— Task requirements —
Where does the word "death" appear in the entries below? Copy each line that holds it.

— Available records —
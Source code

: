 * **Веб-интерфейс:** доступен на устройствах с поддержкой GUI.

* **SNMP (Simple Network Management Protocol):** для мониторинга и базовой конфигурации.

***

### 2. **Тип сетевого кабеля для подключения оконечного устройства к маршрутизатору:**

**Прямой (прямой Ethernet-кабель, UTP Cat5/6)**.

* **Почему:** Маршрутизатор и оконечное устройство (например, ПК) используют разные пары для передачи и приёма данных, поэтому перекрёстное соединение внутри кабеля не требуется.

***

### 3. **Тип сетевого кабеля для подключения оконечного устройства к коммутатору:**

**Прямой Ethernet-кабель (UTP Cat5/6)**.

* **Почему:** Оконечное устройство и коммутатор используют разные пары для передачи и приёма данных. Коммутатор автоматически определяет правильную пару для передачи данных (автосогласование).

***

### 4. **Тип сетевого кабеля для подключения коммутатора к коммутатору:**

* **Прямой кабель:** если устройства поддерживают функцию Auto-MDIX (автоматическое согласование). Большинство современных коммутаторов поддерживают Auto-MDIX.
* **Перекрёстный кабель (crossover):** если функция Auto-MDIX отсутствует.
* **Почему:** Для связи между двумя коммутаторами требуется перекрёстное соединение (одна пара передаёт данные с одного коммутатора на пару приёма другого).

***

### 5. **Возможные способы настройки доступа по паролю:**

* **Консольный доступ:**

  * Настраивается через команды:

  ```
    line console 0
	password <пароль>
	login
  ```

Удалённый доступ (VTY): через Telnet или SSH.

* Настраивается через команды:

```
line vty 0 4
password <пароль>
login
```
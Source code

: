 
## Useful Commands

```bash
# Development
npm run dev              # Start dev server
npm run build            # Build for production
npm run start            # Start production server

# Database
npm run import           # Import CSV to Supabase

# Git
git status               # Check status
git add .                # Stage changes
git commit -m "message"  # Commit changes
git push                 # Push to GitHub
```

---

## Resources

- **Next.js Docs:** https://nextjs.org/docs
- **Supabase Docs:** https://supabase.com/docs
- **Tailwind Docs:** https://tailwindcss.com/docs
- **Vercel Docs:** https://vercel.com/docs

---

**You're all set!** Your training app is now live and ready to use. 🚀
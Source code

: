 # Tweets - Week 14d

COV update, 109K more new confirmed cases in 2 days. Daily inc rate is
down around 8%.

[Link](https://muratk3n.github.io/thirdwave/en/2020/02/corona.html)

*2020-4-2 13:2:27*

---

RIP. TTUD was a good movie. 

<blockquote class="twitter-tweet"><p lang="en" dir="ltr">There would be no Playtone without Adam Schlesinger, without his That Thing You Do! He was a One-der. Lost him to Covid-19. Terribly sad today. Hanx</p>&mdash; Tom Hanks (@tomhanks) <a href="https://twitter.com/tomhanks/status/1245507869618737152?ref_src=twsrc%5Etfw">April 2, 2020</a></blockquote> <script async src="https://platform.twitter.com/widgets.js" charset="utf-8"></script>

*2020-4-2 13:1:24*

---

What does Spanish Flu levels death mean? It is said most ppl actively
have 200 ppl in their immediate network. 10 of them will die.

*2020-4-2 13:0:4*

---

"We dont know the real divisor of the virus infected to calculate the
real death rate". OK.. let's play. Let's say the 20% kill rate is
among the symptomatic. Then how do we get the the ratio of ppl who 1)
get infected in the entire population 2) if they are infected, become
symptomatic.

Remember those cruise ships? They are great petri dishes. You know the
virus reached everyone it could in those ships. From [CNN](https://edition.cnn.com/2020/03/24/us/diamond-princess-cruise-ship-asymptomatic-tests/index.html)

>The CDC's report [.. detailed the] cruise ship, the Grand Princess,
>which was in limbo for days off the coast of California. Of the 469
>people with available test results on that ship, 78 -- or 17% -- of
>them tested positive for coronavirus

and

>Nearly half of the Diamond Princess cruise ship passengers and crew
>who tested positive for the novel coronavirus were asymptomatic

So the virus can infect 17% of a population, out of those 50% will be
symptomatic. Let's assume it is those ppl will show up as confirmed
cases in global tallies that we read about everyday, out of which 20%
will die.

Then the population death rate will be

— Response below —
What does Spanish Flu levels death mean? It is said most ppl actively
real death rate". OK.. let's play. Let's say the 20% kill rate is
Then the population death rate will be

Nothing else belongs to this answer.